[Start of section]

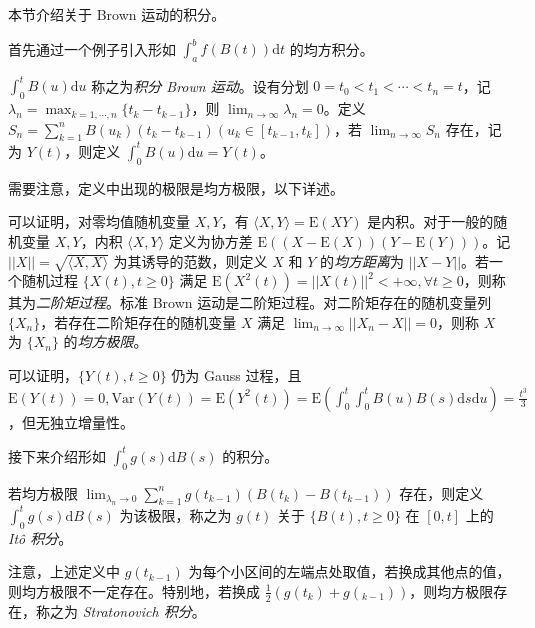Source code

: \documentclass[../main.tex]{subfiles}
\begin{document}
本节介绍关于 Brown 运动的积分。

首先通过一个例子引入形如 $\int_a^bf(B(t))\mathrm dt$ 的均方积分。

\begin{example}
    $\int_0^tB(u)\mathrm du$ 称之为\emph{积分 Brown 运动}。设有分划 $0=t_0<t_1<\cdots<t_n=t$，记 $\lambda_n=\max_{k=1,\cdots,n}\{t_k-t_{k-1}\}$，则 $\lim_{n\rightarrow\infty}\lambda_n=0$。定义 $S_n=\sum_{k=1}^nB(u_k)(t_k-t_{k-1})(u_k\in[t_{k-1},t_k])$，若 $\lim_{n\rightarrow\infty}S_n$ 存在，记为 $Y(t)$，则定义 $\int_0^tB(u)\mathrm du=Y(t)$。
\end{example}

需要注意，定义中出现的极限是均方极限，以下详述。

\begin{definition}\label{def:8.5.1}
    可以证明，对零均值随机变量 $X,Y$，有 $\langle X,Y\rangle=\mathrm E(XY)$ 是内积。对于一般的随机变量 $X,Y$，内积 $\langle X,Y\rangle$ 定义为协方差 $\mathrm E((X-\mathrm E(X))(Y-\mathrm E(Y)))$。记 $||X||=\sqrt{\langle X,X\rangle}$ 为其诱导的范数，则定义 $X$ 和 $Y$ 的\emph{均方距离}为 $||X-Y||$。若一个随机过程 $\{X(t),t\geq0\}$ 满足 $\mathrm E(X^2(t))=||X(t)||^2<+\infty,\forall t\geq0$，则称其为\emph{二阶矩过程}。标准 Brown 运动是二阶矩过程。对二阶矩存在的随机变量列 $\{X_n\}$，若存在二阶矩存在的随机变量 $X$ 满足 $\lim_{n\rightarrow\infty}||X_n-X||=0$，则称 $X$ 为 $\{X_n\}$ 的\emph{均方极限}。
\end{definition}

可以证明，$\{Y(t),t\geq0\}$ 仍为 Gauss 过程，且 $\mathrm E(Y(t))=0,\mathrm{Var}(Y(t))=\mathrm E(Y^2(t))=\mathrm E(\int_0^t\int_0^tB(u)B(s)\mathrm ds\mathrm du)=\frac{t^3}3$，但无独立增量性。

接下来介绍形如 $\int_0^tg(s)\mathrm dB(s)$ 的积分。

\begin{definition}\label{def:8.5.2}
    若均方极限 $\lim_{\lambda_n\rightarrow0}\sum_{k=1}^ng(t_{k-1})(B(t_k)-B(t_{k-1}))$ 存在，则定义 $\int_0^tg(s)\mathrm dB(s)$ 为该极限，称之为 $g(t)$ 关于 $\{B(t),t\geq0\}$ 在 $[0,t]$ 上的 \emph{It\^o 积分}。
\end{definition}

注意，上述定义中 $g(t_{k-1})$ 为每个小区间的左端点处取值，若换成其他点的值，则均方极限不一定存在。特别地，若换成 $\frac12(g(t_k)+g(_{k-1}))$，则均方极限存在，称之为 \emph{Stratonovich 积分}。
\end{document}
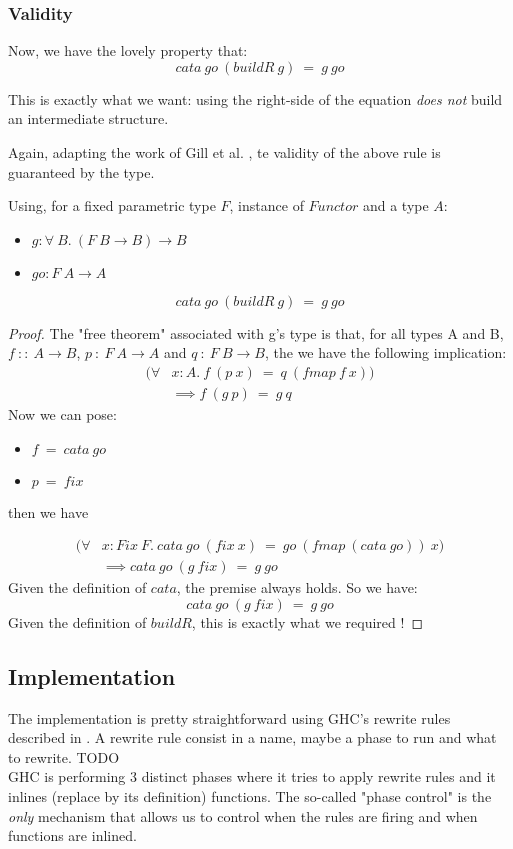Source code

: \subsubsection{Validity}
Now, we have the lovely property that:
$$cata\ go\ (buildR\ g)\ =\ g\ go$$

This is exactly what we want: using the right-side of the equation \emph{does not} build an intermediate structure.

Again, adapting the work of Gill et al. \cite{Gill:1993:SCD:165180.165214}, te validity of the above rule is guaranteed by the type.

\begin{theorem}
Using, for a fixed parametric type $F$, instance of $Functor$ and a type $A$:
\begin{itemize}
	\item $g : \forall\ B.\ (F\ B \to B) \to B$
	\item $go : F\ A \to A $
\end{itemize}
$$cata\ go\ (buildR\ g)\ =\ g\ go$$
\end{theorem}
\begin{proof}
The "free theorem" associated with g's type is that, for all types A and B, $f\ ::\ A \to B$, $p\ :\ F\ A \to A$ and $q\ :\ F\ B \to B$, the we have the following implication:
\begin{align*}
(\forall& x:A.\ f\ (p\ x)\ =\ q\ (fmap\ f\ x))\\
&\implies f\ (g\ p)\ =\ g\ q
\end{align*}
Now we can pose:
\begin{itemize}
	\item $f\ =\ cata\ go$
	\item $p\ =\ fix$
\end{itemize}
then we have

\begin{align*}
(\forall & x:Fix\ F.\ cata\ go\ (fix\ x)\ =\ go\ (fmap\ (cata\ go))\ x)\\
&\implies cata\ go\ (g\ fix)\ =\ g\ go
\end{align*}
Given the definition of $cata$, the premise always holds. So we have:
$$cata\ go\ (g\ fix)\ =\ g\ go$$
Given the definition of $buildR$, this is exactly what we required !
\end{proof}
\subsection{Implementation}
The implementation is pretty straightforward using GHC's rewrite rules described in \cite{pbr}. A rewrite rule consist in a name, maybe a phase to run and what to rewrite. TODO\\
GHC is performing 3 distinct phases where it tries to apply rewrite rules and it inlines (replace by its definition) functions. The so-called "phase control" is the \emph{only} mechanism that allows us to control when the rules are firing and when functions are inlined.

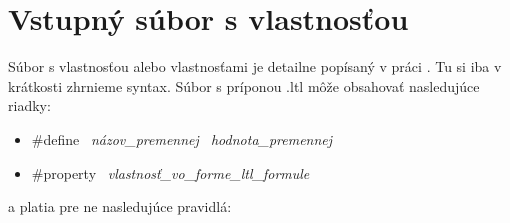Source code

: \documentclass[11pt,final,oneside]{fithesis}
\begin{document}
\section{Vstupn\'y s\'ubor s vlastnos\v tou}
S\'ubor s vlastnos\v tou alebo vlastnos\v tami je detailne pop\'isan\'y v pr\'aci \cite{Jaros-thesis}. Tu si iba v kr\'atkosti zhrnieme syntax. S\'ubor 
s pr\'iponou .ltl m\^ o\v ze obsahova\v t nasleduj\'uce riadky:
\begin{itemize}
\item \#define \ {\it n\'azov\_premennej \ hodnota\_premennej}
\item \#property \ {\it vlastnos\v t\_vo\_forme\_ltl\_formule}
\end{itemize}
a platia pre ne nasleduj\'uce pravidl\'a:
\end{document}
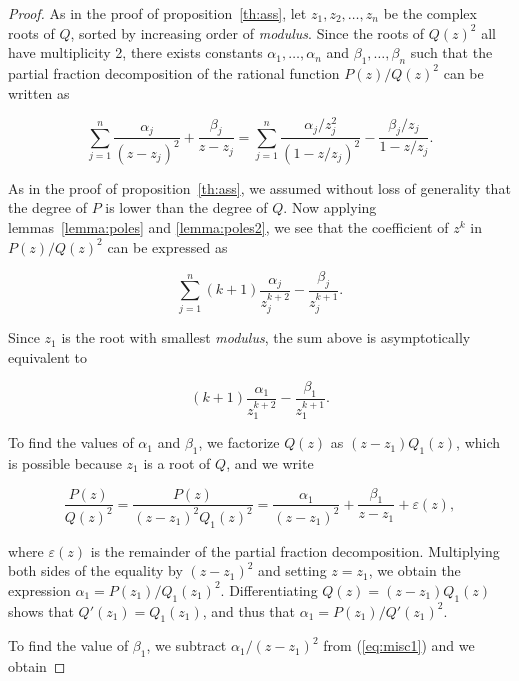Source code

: \documentclass{article}
\begin{document}
\begin{proof}
As in the proof of proposition~\ref{th:ass}, let $z_1, z_2, \ldots, z_n$
be the complex roots of $Q$, sorted by increasing order of
\textit{modulus}. Since the roots of $Q(z)^2$ all have multiplicity 2,
there exists constants $\alpha_1, \ldots, \alpha_n$ and $\beta_1, \ldots,
\beta_n$ such that the partial fraction decomposition of the rational
function $P(z)/Q(z)^2$ can be written as

\begin{equation*}
\sum_{j=1}^n \frac{\alpha_j}{(z-z_j)^2} + \frac{\beta_j}{z-z_j} =
\sum_{j=1}^n \frac{\alpha_j/z_j^2}{(1-z/z_j)^2}
-\frac{\beta_j/z_j}{1-z/z_j}.
\end{equation*}

As in the proof of proposition~\ref{th:ass}, we assumed without loss of
generality that the degree of $P$ is lower than the degree of $Q$. Now
applying lemmas~\ref{lemma:poles} and \ref{lemma:poles2}, we see that
the coefficient of $z^k$ in $P(z)/Q(z)^2$ can be expressed as

\begin{equation}
\label{eq:fullass2}
\sum_{j=1}^n (k+1)\frac{\alpha_j}{z_j^{k+2}}-\frac{\beta_j}{z_j^{k+1}}.
\end{equation}

Since $z_1$ is the root with smallest \textit{modulus}, the sum above is
asymptotically equivalent to

\begin{equation*}
(k+1)\frac{\alpha_1}{z_1^{k+2}}-\frac{\beta_1}{z_1^{k+1}}.
\end{equation*}

To find the values of $\alpha_1$ and $\beta_1$, we factorize $Q(z)$ as
$(z-z_1)Q_1(z)$, which is possible because $z_1$ is a root of $Q$,
and we write

\begin{equation}
\label{eq:misc1}
\frac{P(z)}{Q(z)^2} =
\frac{P(z)}{(z-z_1)^2Q_1(z)^2} = \frac{\alpha_1}{(z-z_1)^2} +
\frac{\beta_1}{z-z_1} + \varepsilon(z),
\end{equation}

\noindent
where $\varepsilon(z)$ is the remainder of the partial fraction
decomposition. Multiplying both sides of the equality by $(z-z_1)^2$ and
setting $z = z_1$, we obtain the expression $\alpha_1 =
P(z_1)/Q_1(z_1)^2$.  Differentiating $Q(z) = (z-z_1)Q_1(z)$ shows that
$Q'(z_1) = Q_1(z_1)$, and thus that $\alpha_1 = P(z_1) / Q'(z_1)^2$.

To find the value of $\beta_1$, we subtract $\alpha_1/(z-z_1)^2$ from
(\ref{eq:misc1}) and we obtain


\end{proof}
\end{document}
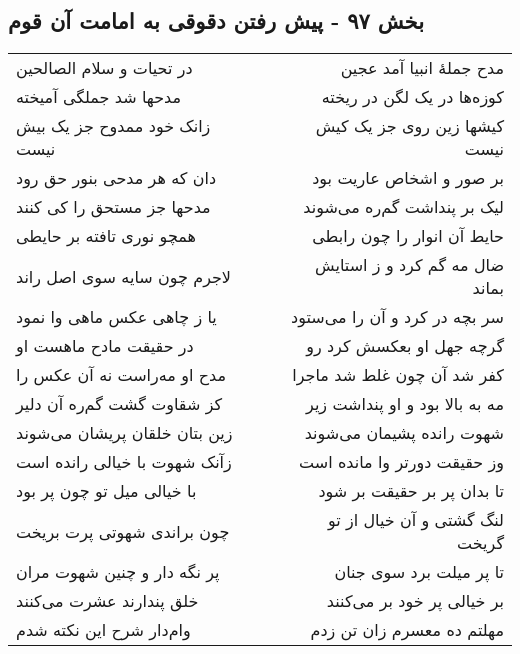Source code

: \begin{center}
\section*{بخش ۹۷ - پیش رفتن دقوقی به امامت آن قوم}
\label{sec:sh097}
\begin{longtable}{l p{0.5cm} r}
در تحیات و سلام الصالحین
&&
مدح جملهٔ انبیا آمد عجین
\\
مدحها شد جملگی آمیخته
&&
کوزه‌ها در یک لگن در ریخته
\\
زانک خود ممدوح جز یک بیش نیست
&&
کیشها زین روی جز یک کیش نیست
\\
دان که هر مدحی بنور حق رود
&&
بر صور و اشخاص عاریت بود
\\
مدحها جز مستحق را کی کنند
&&
لیک بر پنداشت گم‌ره می‌شوند
\\
همچو نوری تافته بر حایطی
&&
حایط آن انوار را چون رابطی
\\
لاجرم چون سایه سوی اصل راند
&&
ضال مه گم کرد و ز استایش بماند
\\
یا ز چاهی عکس ماهی وا نمود
&&
سر بچه در کرد و آن را می‌ستود
\\
در حقیقت مادح ماهست او
&&
گرچه جهل او بعکسش کرد رو
\\
مدح او مه‌راست نه آن عکس را
&&
کفر شد آن چون غلط شد ماجرا
\\
کز شقاوت گشت گم‌ره آن دلیر
&&
مه به بالا بود و او پنداشت زیر
\\
زین بتان خلقان پریشان می‌شوند
&&
شهوت رانده پشیمان می‌شوند
\\
زآنک شهوت با خیالی رانده است
&&
وز حقیقت دورتر وا مانده است
\\
با خیالی میل تو چون پر بود
&&
تا بدان پر بر حقیقت بر شود
\\
چون براندی شهوتی پرت بریخت
&&
لنگ گشتی و آن خیال از تو گریخت
\\
پر نگه دار و چنین شهوت مران
&&
تا پر میلت برد سوی جنان
\\
خلق پندارند عشرت می‌کنند
&&
بر خیالی پر خود بر می‌کنند
\\
وام‌دار شرح این نکته شدم
&&
مهلتم ده معسرم زان تن زدم
\\
\end{longtable}
\end{center}
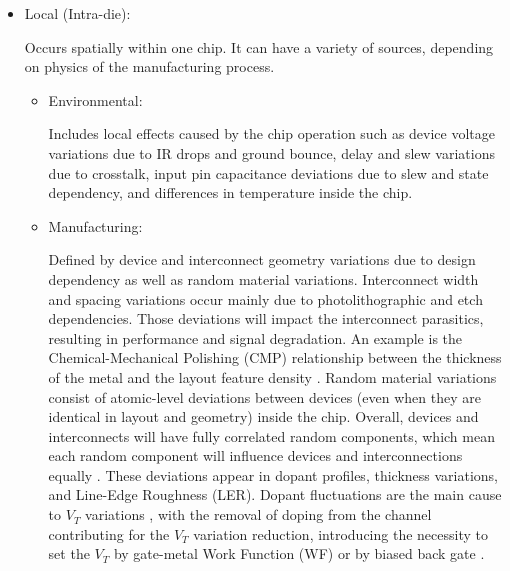 \documentclass[pgmicro,mestrado,english]{iiufrgs}
\begin{document}
\begin{itemize}
	\item Local (Intra-die):

	Occurs spatially within one chip. It can have a variety of sources, depending on physics of the manufacturing process.
		\begin{itemize}

		\item Environmental:

		Includes local effects caused by the chip operation such as device voltage variations due to IR drops and ground bounce, delay and slew variations due to crosstalk, input pin capacitance deviations due to slew and state dependency, and differences in temperature inside the chip.

		\item Manufacturing:

Defined by device and interconnect geometry variations due to design dependency as well as random material variations. Interconnect width and spacing variations occur mainly due to photolithographic and etch dependencies. Those deviations will impact the interconnect parasitics, resulting in performance and signal degradation. An example is the Chemical-Mechanical Polishing (CMP) relationship between the thickness of the metal and the layout feature density \cite{stine1997analysis}.  Random material variations consist of atomic-level deviations between devices (even when they are identical in layout and geometry) inside the chip. Overall, devices and interconnects will have fully correlated random components, which mean each random component will influence devices and interconnections equally \cite{dietrich2011process}. These deviations appear in dopant profiles, thickness variations, and Line-Edge Roughness (LER). Dopant fluctuations are the main cause to $V_T$ variations \cite{asenov2003simulation}, with the removal of doping from the channel contributing for the $V_T$ variation reduction, introducing the necessity to set the $V_T$ by gate-metal Work Function (WF) or by biased back gate \cite{frank2001device,wong1999nanoscale}.


\end{itemize}
\end{itemize}
\end{document}
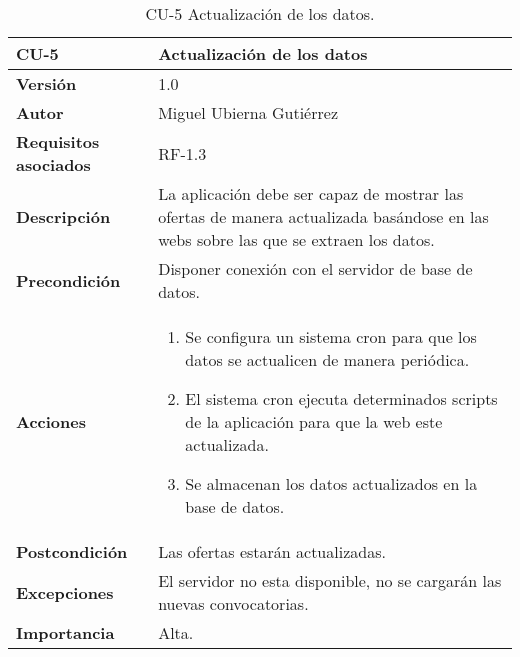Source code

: \begin{table}[p]
	\centering
	\begin{tabularx}{\linewidth}{ p{} p{} }
		\toprule
		\textbf{CU-5}    & \textbf{Actualización de los datos}\\
		\toprule
		\textbf{Versión}              & 1.0    \\
		\textbf{Autor}                & Miguel Ubierna Gutiérrez \\
		\textbf{Requisitos asociados} & RF-1.3 \\
		\textbf{Descripción}          & La aplicación debe ser capaz de mostrar las ofertas de manera actualizada basándose en las webs sobre las que se extraen los datos. \\
		\textbf{Precondición}         & Disponer conexión con el servidor de base de datos.\\
		\textbf{Acciones}             &
		\begin{enumerate}
			\def\labelenumi{\arabic{enumi}.}
			\tightlist
			\item Se configura un sistema cron para que los datos se actualicen de manera periódica.
			\item El sistema cron ejecuta determinados scripts de la aplicación para que la web este actualizada.
                \item Se almacenan los datos actualizados en la base de datos.
		\end{enumerate}\\
		\textbf{Postcondición}        & Las ofertas estarán actualizadas. \\
		\textbf{Excepciones}          & El servidor no esta disponible, no se cargarán las nuevas convocatorias.  \\
		\textbf{Importancia}          & Alta.  \\
		\bottomrule
	\end{tabularx}
	\caption{CU-5 Actualización de los datos.}
\end{table}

[End of section]

**Task objective:** Where a line above holds the string "Given", copy that line.

**Result of this task:**
Given the definition of $cata$, the premise always holds. So we have:
Given the definition of $buildR$, this is exactly what we required !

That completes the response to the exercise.